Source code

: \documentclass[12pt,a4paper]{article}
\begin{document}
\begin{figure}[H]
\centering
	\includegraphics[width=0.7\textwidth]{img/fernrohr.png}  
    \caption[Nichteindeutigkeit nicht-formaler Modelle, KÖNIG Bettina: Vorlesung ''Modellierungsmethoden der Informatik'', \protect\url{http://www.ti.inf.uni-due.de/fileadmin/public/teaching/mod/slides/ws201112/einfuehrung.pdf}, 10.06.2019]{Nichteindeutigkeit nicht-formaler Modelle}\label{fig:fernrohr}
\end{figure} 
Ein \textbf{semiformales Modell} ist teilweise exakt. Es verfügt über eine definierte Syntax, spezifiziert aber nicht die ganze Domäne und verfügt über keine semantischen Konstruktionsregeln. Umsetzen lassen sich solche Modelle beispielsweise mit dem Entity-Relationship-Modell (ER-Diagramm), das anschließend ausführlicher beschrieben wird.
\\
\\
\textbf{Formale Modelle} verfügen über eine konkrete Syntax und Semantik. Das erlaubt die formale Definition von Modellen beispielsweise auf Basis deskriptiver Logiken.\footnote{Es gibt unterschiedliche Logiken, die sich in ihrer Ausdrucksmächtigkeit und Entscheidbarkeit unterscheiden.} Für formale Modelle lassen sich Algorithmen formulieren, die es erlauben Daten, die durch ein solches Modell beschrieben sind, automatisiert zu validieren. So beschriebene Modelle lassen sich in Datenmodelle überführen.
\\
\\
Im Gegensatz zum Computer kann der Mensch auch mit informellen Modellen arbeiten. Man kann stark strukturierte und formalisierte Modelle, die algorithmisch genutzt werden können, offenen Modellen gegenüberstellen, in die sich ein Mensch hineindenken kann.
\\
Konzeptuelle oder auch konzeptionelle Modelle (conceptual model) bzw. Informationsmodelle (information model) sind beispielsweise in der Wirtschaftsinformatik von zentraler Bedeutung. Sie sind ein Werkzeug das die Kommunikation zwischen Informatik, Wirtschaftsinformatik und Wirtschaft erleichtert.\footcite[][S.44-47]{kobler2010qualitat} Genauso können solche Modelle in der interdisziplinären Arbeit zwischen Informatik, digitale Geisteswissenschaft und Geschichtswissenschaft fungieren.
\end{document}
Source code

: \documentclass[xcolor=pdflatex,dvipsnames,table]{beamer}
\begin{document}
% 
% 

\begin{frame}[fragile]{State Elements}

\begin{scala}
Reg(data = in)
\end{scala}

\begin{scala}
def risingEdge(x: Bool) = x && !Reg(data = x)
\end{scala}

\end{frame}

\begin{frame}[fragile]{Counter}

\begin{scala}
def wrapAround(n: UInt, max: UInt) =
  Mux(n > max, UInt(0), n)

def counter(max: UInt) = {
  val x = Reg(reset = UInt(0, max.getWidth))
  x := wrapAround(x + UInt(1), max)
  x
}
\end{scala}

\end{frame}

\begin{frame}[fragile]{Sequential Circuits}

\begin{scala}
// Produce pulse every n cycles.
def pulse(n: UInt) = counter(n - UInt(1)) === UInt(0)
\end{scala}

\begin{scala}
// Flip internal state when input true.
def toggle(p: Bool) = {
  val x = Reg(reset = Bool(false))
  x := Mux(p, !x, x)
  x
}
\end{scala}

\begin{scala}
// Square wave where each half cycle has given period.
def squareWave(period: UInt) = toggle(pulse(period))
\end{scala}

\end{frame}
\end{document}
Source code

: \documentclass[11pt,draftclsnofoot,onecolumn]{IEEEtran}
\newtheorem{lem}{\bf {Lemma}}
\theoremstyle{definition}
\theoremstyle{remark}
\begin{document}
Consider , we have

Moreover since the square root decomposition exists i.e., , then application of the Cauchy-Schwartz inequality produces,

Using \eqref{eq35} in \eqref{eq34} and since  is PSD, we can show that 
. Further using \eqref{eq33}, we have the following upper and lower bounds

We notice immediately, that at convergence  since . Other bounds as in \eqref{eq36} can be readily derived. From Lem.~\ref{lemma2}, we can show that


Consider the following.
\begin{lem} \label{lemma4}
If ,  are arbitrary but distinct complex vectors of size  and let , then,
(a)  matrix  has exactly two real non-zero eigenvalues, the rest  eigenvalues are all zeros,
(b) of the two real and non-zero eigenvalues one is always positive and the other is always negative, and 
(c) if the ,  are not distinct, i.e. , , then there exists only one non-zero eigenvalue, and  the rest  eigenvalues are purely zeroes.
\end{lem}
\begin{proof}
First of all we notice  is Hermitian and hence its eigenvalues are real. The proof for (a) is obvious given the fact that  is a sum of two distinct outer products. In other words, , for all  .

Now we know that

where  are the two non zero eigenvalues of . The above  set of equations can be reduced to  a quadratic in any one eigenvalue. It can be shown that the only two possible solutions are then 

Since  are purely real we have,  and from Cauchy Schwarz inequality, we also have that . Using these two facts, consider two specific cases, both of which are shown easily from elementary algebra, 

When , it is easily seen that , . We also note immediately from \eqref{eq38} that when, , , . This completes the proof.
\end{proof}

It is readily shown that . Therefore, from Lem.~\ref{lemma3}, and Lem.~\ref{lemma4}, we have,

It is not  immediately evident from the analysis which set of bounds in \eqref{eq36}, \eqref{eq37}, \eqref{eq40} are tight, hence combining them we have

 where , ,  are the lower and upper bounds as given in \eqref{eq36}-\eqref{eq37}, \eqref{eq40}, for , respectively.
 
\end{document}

*Exercise prompt*:
Transcribe each entry exactly as it appears.

*Answer to this problem*:
Source code

: \documentclass[12pt,a4paper]{article}
\begin{document}
\begin{figure}[H]
\centering
	\includegraphics[width=0.7\textwidth]{img/fernrohr.png}  
    \caption[Nichteindeutigkeit nicht-formaler Modelle, KÖNIG Bettina: Vorlesung ''Modellierungsmethoden der Informatik'', \protect\url{http://www.ti.inf.uni-due.de/fileadmin/public/teaching/mod/slides/ws201112/einfuehrung.pdf}, 10.06.2019]{Nichteindeutigkeit nicht-formaler Modelle}\label{fig:fernrohr}
\end{figure} 
Ein \textbf{semiformales Modell} ist teilweise exakt. Es verfügt über eine definierte Syntax, spezifiziert aber nicht die ganze Domäne und verfügt über keine semantischen Konstruktionsregeln. Umsetzen lassen sich solche Modelle beispielsweise mit dem Entity-Relationship-Modell (ER-Diagramm), das anschließend ausführlicher beschrieben wird.
\\
\\
\textbf{Formale Modelle} verfügen über eine konkrete Syntax und Semantik. Das erlaubt die formale Definition von Modellen beispielsweise auf Basis deskriptiver Logiken.\footnote{Es gibt unterschiedliche Logiken, die sich in ihrer Ausdrucksmächtigkeit und Entscheidbarkeit unterscheiden.} Für formale Modelle lassen sich Algorithmen formulieren, die es erlauben Daten, die durch ein solches Modell beschrieben sind, automatisiert zu validieren. So beschriebene Modelle lassen sich in Datenmodelle überführen.
\\
\\
Im Gegensatz zum Computer kann der Mensch auch mit informellen Modellen arbeiten. Man kann stark strukturierte und formalisierte Modelle, die algorithmisch genutzt werden können, offenen Modellen gegenüberstellen, in die sich ein Mensch hineindenken kann.
\\
Konzeptuelle oder auch konzeptionelle Modelle (conceptual model) bzw. Informationsmodelle (information model) sind beispielsweise in der Wirtschaftsinformatik von zentraler Bedeutung. Sie sind ein Werkzeug das die Kommunikation zwischen Informatik, Wirtschaftsinformatik und Wirtschaft erleichtert.\footcite[][S.44-47]{kobler2010qualitat} Genauso können solche Modelle in der interdisziplinären Arbeit zwischen Informatik, digitale Geisteswissenschaft und Geschichtswissenschaft fungieren.
\end{document}
Source code

: \documentclass[xcolor=pdflatex,dvipsnames,table]{beamer}
\begin{document}
% 
% 

\begin{frame}[fragile]{State Elements}

\begin{scala}
Reg(data = in)
\end{scala}

\begin{scala}
def risingEdge(x: Bool) = x && !Reg(data = x)
\end{scala}

\end{frame}

\begin{frame}[fragile]{Counter}

\begin{scala}
def wrapAround(n: UInt, max: UInt) =
  Mux(n > max, UInt(0), n)

def counter(max: UInt) = {
  val x = Reg(reset = UInt(0, max.getWidth))
  x := wrapAround(x + UInt(1), max)
  x
}
\end{scala}

\end{frame}

\begin{frame}[fragile]{Sequential Circuits}

\begin{scala}
// Produce pulse every n cycles.
def pulse(n: UInt) = counter(n - UInt(1)) === UInt(0)
\end{scala}

\begin{scala}
// Flip internal state when input true.
def toggle(p: Bool) = {
  val x = Reg(reset = Bool(false))
  x := Mux(p, !x, x)
  x
}
\end{scala}

\begin{scala}
// Square wave where each half cycle has given period.
def squareWave(period: UInt) = toggle(pulse(period))
\end{scala}

\end{frame}
\end{document}
Source code

: \documentclass[11pt,draftclsnofoot,onecolumn]{IEEEtran}
\newtheorem{lem}{\bf {Lemma}}
\theoremstyle{definition}
\theoremstyle{remark}
\begin{document}
Consider , we have

Moreover since the square root decomposition exists i.e., , then application of the Cauchy-Schwartz inequality produces,

Using \eqref{eq35} in \eqref{eq34} and since  is PSD, we can show that 
. Further using \eqref{eq33}, we have the following upper and lower bounds

We notice immediately, that at convergence  since . Other bounds as in \eqref{eq36} can be readily derived. From Lem.~\ref{lemma2}, we can show that


Consider the following.
\begin{lem} \label{lemma4}
If ,  are arbitrary but distinct complex vectors of size  and let , then,
(a)  matrix  has exactly two real non-zero eigenvalues, the rest  eigenvalues are all zeros,
(b) of the two real and non-zero eigenvalues one is always positive and the other is always negative, and 
(c) if the ,  are not distinct, i.e. , , then there exists only one non-zero eigenvalue, and  the rest  eigenvalues are purely zeroes.
\end{lem}
\begin{proof}
First of all we notice  is Hermitian and hence its eigenvalues are real. The proof for (a) is obvious given the fact that  is a sum of two distinct outer products. In other words, , for all  .

Now we know that

where  are the two non zero eigenvalues of . The above  set of equations can be reduced to  a quadratic in any one eigenvalue. It can be shown that the only two possible solutions are then 

Since  are purely real we have,  and from Cauchy Schwarz inequality, we also have that . Using these two facts, consider two specific cases, both of which are shown easily from elementary algebra, 

When , it is easily seen that , . We also note immediately from \eqref{eq38} that when, , , . This completes the proof.
\end{proof}

It is readily shown that . Therefore, from Lem.~\ref{lemma3}, and Lem.~\ref{lemma4}, we have,

It is not  immediately evident from the analysis which set of bounds in \eqref{eq36}, \eqref{eq37}, \eqref{eq40} are tight, hence combining them we have

 where , ,  are the lower and upper bounds as given in \eqref{eq36}-\eqref{eq37}, \eqref{eq40}, for , respectively.
 
\end{document}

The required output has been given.